学力向上にも、「他者信頼感」と「自己肯定感」が大切

学力向上にも、「他者信頼感」と「自己肯定感」が大切
学力のことを考えると、就学前から教科書やドリルを与えて、ある程度のレベルまで勉強ができるようにさせなければならない、と思う方もいると思います。
しかし、就学前に身につけておきたいのは“学びの基礎”であり、「ここまでできなきゃダメ」とラインを引く必要は全くありません。
もうすぐ小学生だからと、焦ってドリルをたくさん買ってきて、『さあ、やりなさい!』と急に詰め込ませるのが1番よくないんです。
それよりも、『好きなことを深掘りする』ことがこの時期には大切です。
好きなことをしていると、それが好きなことから得意なこととなります。
そして自信がつき、自己肯定感が育っていきます。
また、地頭と集中力が鍛えられるということも、研究で分かっています。

例えば、よく踊っている子にはダンスのDVDを買い与えて見ながら踊れるようにしてあげる、昆虫が好きな子には昆虫図鑑を揃えてあげるというように、興味の方向性を伸ばすものが良いです。
サッカーが上手な子が両親から始めてもらったプレゼントがサッカーボールなんてことがありますよね。
まずは、子どもをよく観察することが大切です。
車に目がない子、音感が良い子と子供にはそれぞれ特徴があります。
その子の好きなことを伸ばして、自己肯定感、地頭、集中力を育ててあげましょう。
絶対に、『いつまで踊っているの!落ち着きなさい』『虫ばかり見ていないで、勉強しなさい』とは言わないでくださいね。
また、子どもが好きなことに親が共感して応援してくれることで、親子関係にも良い影響が出てきます。

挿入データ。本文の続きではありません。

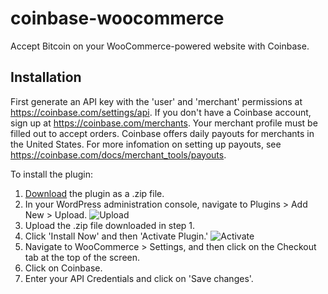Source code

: coinbase-woocommerce
====================

Accept Bitcoin on your WooCommerce-powered website with Coinbase.

## Installation

First generate an API key with the 'user' and 'merchant' permissions at https://coinbase.com/settings/api. If you don't have a Coinbase account, sign up at https://coinbase.com/merchants. Your merchant profile must be filled out to accept orders. Coinbase offers daily payouts for merchants in the United States. For more infomation on setting up payouts, see https://coinbase.com/docs/merchant_tools/payouts.

To install the plugin:

1. [Download](https://github.com/Zwilla/coinbase-woocommerce.git) the plugin as a .zip file.
2. In your WordPress administration console, navigate to Plugins > Add New > Upload. ![Upload](http://i.imgur.com/5TEbBaF.png)
3. Upload the .zip file downloaded in step 1.
4. Click 'Install Now' and then 'Activate Plugin.' ![Activate](http://i.imgur.com/j8IzyJm.png)
5. Navigate to WooCommerce > Settings, and then click on the Checkout tab at the top of the screen.
6. Click on Coinbase.
7. Enter your API Credentials and click on 'Save changes'.
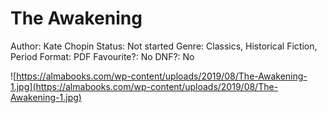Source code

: # The Awakening

Author: Kate Chopin
Status: Not started
Genre: Classics, Historical Fiction, Period
Format: PDF
Favourite?: No
DNF?: No

![https://almabooks.com/wp-content/uploads/2019/08/The-Awakening-1.jpg](https://almabooks.com/wp-content/uploads/2019/08/The-Awakening-1.jpg)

子どもは、自分を理解して応援してくれる親のことが大好きになります。
自分を否定されない安心感の中で育つのは、他者への信頼感です。
この基本的な信頼感は、他者だけでなく、自分自身を信じられることにも繋がります。
就学前に“勉強”があまりできなかったとしても、好きなことをたくさんやらせていれば、就学後、学力の伸びに期待ができます。
逆に、好きなことをあまりやらせずに強制的に勉強をさせていると、入学当初は勉強ができても、その後伸び悩むという子どもがたくさんいるんです。
『他者信頼感』と『自己肯定感』がしっかり育った子は、自分を信じて頑張ることができるため、将来伸びていきます。
今はこんなことが役に立つのかと心配になるかもしれませんが、逆にこの2つが育っていないと、『やればできると言われても、信用できない』『自分はどうせダメな人間だから頑張っても無駄だ』という感覚をもち、伸び悩みやすくなってしまいます。
とはいえ、本人が好きなことや遊びをさせるだけでは、親として不安になる気持ちもあるでしょう。そういう場合は、好きなことや遊びの中で学習させていく方法が一番です。